Un engrenage : d’un shooting photo à la prostitution
Me Philippe Zevenne est l’avocat d’une de ces jeunes filles : "Toute la question dans ce dossier, c’est de savoir si ces jeunes filles sont entrées dans la prostitution de leur plein gré ou si elles ont été forcées par d’autres". Ce n’est pas la première fois que l’avocat intervient dans ce type d’affaires. Il remarque : "Aujourd’hui, la valeur étalon, c’est l’argent. Il faut montrer sur les réseaux sociaux qu’on gagne de l’argent et, finalement, peu importe d’où vient cet argent".
L’exploitation ne se fait désormais plus toujours par la contrainte et la violence. C’est ce qu’observe Jean-Pierre Jacques, avocat de Myria, le centre fédéral de lutte contre la traite et le trafic des êtres humains : "Aujourd’hui, il s’agit d’une contrainte et d’une violence économique". Il explique l’engrenage : "Il y a une relation de confiance, une relation affective avec un jeune homme. Il propose de gagner de l’argent par le biais de photos. D’abord des photos très chastes, puis en sous-vêtements, puis dénudées. Tout se fait par paliers jusqu’à arriver à la prostitution". Il est alors souvent trop tard pour faire marche arrière.
Rompre avec l’emprise
Et c’est ce qui rend le travail des associations très difficile. L’emprise s’est installée progressivement. Ces jeunes filles n’ont pas toujours conscience d’avoir été exploitées sexuellement par celui qu’elles considèrent comme leur petit ami. Ou par la bande urbaine qui leur a permis d’exister, d’avoir de la reconnaissance.
Sébastien Biaudelle est le directeur d’une association active dans l’aide aux mineures victimes d’exploitation sexuelle. Pour des raisons de sécurité, nous ne dévoilerons pas le nom de cette association qui dispose d’ailleurs d’un numéro de téléphone délocalisé ainsi que d’une boîte postale délocalisée. "Pour aider ces jeunes filles, il faut commencer par une rupture. Dans notre centre, elles n’ont pas accès à leur téléphone, l’usage des réseaux sociaux se fait de manière encadrée et, dans un premier temps, il n’y a pas de sortie à l’extérieur", énumère-t-il.
Le parcours au sein de l’association dure entre six mois et un an selon les profils. L’approche est pluridisciplinaire. Les jeunes filles sont entourées de psychologues, d’assistants sociaux pour les démarches administratives, de criminologues pour les démarches juridiques, de psychomotriciennes pour réapprendre les limites de leur corps. Les jeunes filles développent également au sein du centre un projet d’avenir. Un projet qui doit être suffisamment solide pour ne pas retomber dans le cercle vicieux à la première difficulté.

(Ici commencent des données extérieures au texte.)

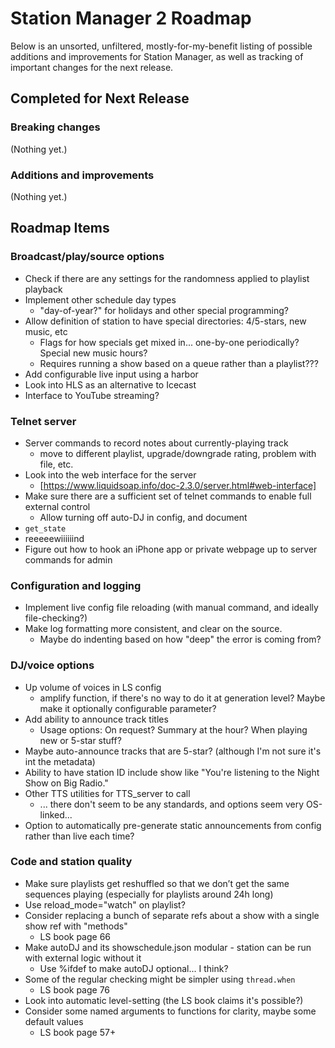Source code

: # Station Manager 2 Roadmap

Below is an unsorted, unfiltered, mostly-for-my-benefit listing of possible additions and improvements for Station Manager, as well as tracking of important changes for the next release.

## Completed for Next Release

### Breaking changes
(Nothing yet.)

### Additions and improvements
(Nothing yet.)


## Roadmap Items

### Broadcast/play/source options
- Check if there are any settings for the randomness applied to playlist playback
- Implement other schedule day types
  - "day-of-year?" for holidays and other special programming?
- Allow definition of station to have special directories: 4/5-stars, new music, etc
  - Flags for how specials get mixed in... one-by-one periodically? Special new music hours?
  - Requires running a show based on a queue rather than a playlist???
- Add configurable live input using a harbor
- Look into HLS as an alternative to Icecast
- Interface to YouTube streaming?

### Telnet server
- Server commands to record notes about currently-playing track
  - move to different playlist, upgrade/downgrade rating, problem with file, etc.
- Look into the web interface for the server
  - [https://www.liquidsoap.info/doc-2.3.0/server.html#web-interface]
- Make sure there are a sufficient set of telnet commands to enable full external control
  - Allow turning off auto-DJ in config, and document
- `get_state`
- reeeeewiiiiiind
- Figure out how to hook an iPhone app or private webpage up to server commands for admin

### Configuration and logging
- Implement live config file reloading (with manual command, and ideally file-checking?)
- Make log formatting more consistent, and clear on the source.
  - Maybe do indenting based on how "deep" the error is coming from?

### DJ/voice options
- Up volume of voices in LS config
  - amplify function, if there's no way to do it at generation level? Maybe make it optionally configurable parameter?
- Add ability to announce track titles
  - Usage options: On request? Summary at the hour? When playing new or 5-star stuff?
- Maybe auto-announce tracks that are 5-star? (although I'm not sure it's int the metadata)
- Ability to have station ID include show like "You're listening to the Night Show on Big Radio."
- Other TTS utilities for TTS_server to call
  - ... there don't seem to be any standards, and options seem very OS-linked...
- Option to automatically pre-generate static announcements from config rather than live each time?

### Code and station quality
- Make sure playlists get reshuffled so that we don’t get the same sequences playing (especially for playlists around 24h long)
- Use reload_mode="watch" on playlist?
- Consider replacing a bunch of separate refs about a show with a single show ref with "methods"
  - LS book page 66
- Make autoDJ and its showschedule.json modular - station can be run with external logic without it
  - Use %ifdef to make autoDJ optional... I think?
- Some of the regular checking might be simpler using `thread.when`
  - LS book page 76
- Look into automatic level-setting (the LS book claims it's possible?)
- Consider some named arguments to functions for clarity, maybe some default values
  - LS book page 57+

Difficile de détecter le phénomène
Pour les services de police, il n’est pas aisé de détecter ces phénomènes avant qu’il ne soit trop tard. Sur Internet, il est très facile de créer un profil pour proposer des services. Et puis la prostitution a glissé des vitrines vers de lieux plus anonymes comme des garages, des campings, des hôtels ou encore des appartements loués à ces fins. Un phénomène qui s’est d’autant plus accéléré avec la crise sanitaire lorsque les lieux de prostitution traditionnels ont dû fermer leurs portes.
Pour sensibiliser sur cette problématique, la police fédérale lance aujourd’hui une campagne de sensibilisation. Eric Garbar, commissaire de police judiciaire et chef du service central traite et trafic des êtres humains : "Le but, c’est de sensibiliser les potentielles victimes aux dangers que représentent de mauvaises rencontres qui pourraient les amener tout doucement vers une activité de prostitution qu’elle soit spontanée ou bien contrainte", précise-t-il.
Cette campagne de sensibilisation sera diffusée sur tous les médias de la police fédérale, mais aussi dans des lieux de passages stratégiques comme les gares de Bruxelles-Midi, Anvers et Liège.